CUBA
NEWS
The
Miami Herald
Roots revival: Punto guajiro makes
a comeback
By Fabiola Santiago, fsantiago@herald.com.
Posted on Sun, Feb. 15, 2004
Long exiled and nostalgic for her lost
homeland like many of her Cuban friends,
Ileana Comas dressed her palm-swept Pinecrest
backyard in all the trimmings of a Cuban
celebration.
A pit-roasted pig sprawled on an oversized
tray. Black beans perfectly cuajaditos,
pressure-cooked to the right density, and
accompanied by heaps of yuca smothered in
garlicky mojo sauce.
Comas pronounced her gathering ''un guateque
cubano,'' a party typical of the Cuban countryside,
and as an eclipse of the moon hung over
the starlit sky, a trio of musicians in
linen guayaberas strolled in.
To the repetitive rhythmic beat of a Spanish
lute called a laúd, the singers,
Juan Antonio Díaz Pérez and
Asael ''Candelita'' Díaz, began belting
out décimas, poetic verses crafted
on the spot.
The singers are interpreters of punto guajiro,
the traditional music of Cuban peasants
from the western and central provinces of
the island -- a genre making a comeback
from Coral Gables to Homestead as exiles
yearning for the flavors of old Cuba hire
the musicians to entertain at their gatherings.

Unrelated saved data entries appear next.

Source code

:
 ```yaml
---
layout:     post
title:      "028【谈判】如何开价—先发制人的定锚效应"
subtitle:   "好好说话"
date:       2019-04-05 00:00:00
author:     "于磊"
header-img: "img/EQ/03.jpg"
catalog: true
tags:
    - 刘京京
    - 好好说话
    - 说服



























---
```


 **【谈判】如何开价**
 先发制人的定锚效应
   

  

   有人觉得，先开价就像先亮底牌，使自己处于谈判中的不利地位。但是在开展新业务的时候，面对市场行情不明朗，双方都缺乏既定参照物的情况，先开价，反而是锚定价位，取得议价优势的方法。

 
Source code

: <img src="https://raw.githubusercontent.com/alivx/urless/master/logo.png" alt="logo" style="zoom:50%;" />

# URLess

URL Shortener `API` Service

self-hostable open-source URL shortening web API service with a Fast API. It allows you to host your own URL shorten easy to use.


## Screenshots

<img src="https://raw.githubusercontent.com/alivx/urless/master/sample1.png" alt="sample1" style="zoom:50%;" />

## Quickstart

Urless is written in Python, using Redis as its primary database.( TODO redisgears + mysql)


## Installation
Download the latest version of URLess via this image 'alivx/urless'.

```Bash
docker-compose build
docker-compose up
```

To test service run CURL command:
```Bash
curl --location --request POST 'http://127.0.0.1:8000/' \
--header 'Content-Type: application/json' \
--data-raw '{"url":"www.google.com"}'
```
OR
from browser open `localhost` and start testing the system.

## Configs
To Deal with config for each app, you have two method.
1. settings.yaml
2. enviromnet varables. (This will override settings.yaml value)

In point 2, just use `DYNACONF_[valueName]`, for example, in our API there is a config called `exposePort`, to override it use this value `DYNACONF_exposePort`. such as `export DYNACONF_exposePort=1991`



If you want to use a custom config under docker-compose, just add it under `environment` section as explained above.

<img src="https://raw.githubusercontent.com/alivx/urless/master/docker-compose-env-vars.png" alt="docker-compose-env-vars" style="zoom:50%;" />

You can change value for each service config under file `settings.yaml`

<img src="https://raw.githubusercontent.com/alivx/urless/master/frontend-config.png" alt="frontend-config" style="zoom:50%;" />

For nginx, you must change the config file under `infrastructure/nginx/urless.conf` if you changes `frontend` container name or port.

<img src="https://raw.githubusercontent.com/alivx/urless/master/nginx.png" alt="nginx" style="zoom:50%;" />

''I wanted the party to feel as authentically
Cuban as possible,'' says Comas, the daughter
of the late famous rumba dancer Ofelia Payá.
And there's nothing more Cuban grassroots
than punto guajiro.
The ''poets,'' as these singers are called,
evoke with rhyme images of beloved island
landmarks -- the unique hillocks of Pinar
del Río, the gorgeously deep caves
of Bellamar and the Valley of Yumurí
in Matanzas, the Escambray mountain range
in Las Villas.
They engage each other in a humorous poetic
duel -- known as la controversia, the controversy
-- about all sorts of topics, from which
Cuban province is the more beautiful to
who can craft the more metaphoric verse.
ON THE SPOT
The audience then calls out to the singers
''el pie forzado,'' a topic from which the
poets construct more verse on the spot.
''It's not easy -- the improvisator has
to have an agile mind,'' says Candelita,
60, nicknamed ''Little Spark'' for his quick
wit, short height and gutsy disposition.
He's from Las Villas and started singing
when he was 11 to overcome stuttering. Recognized
as a gifted performer, he moved to Havana
in 1964 to sing punto guajiro on the television
program Palmas y Caña. But he ended
up in prison for three years after he threw
leaflets from Havana balconies denouncing
the 1989 trial and execution of Gen. Arnaldo
Ochoa as a political farce.
Freed and granted a U.S. visa as an ex-political
prisoner, Candelita came to Miami in 1992
and readily found a spot in the punto guajiro
community, which has been a part of the
Cuban exile for 45 years but has been a
little known and appreciated subculture.
The resurgence of punto guajiro now also
stems from the new blood infused by such
recently arrived poets who grew up on a
genre of country music so old that it dates
to Andalusian roots in Spain.
These days, the most notable addition to
the punto guajiro circuit is Candelita's
partner, Juan Antonio, 33, nicknamed ''Ciclón
Vueltabajero,'' which literally translates
to something like Western Hurricane, because
he's from western Pinar del Río province.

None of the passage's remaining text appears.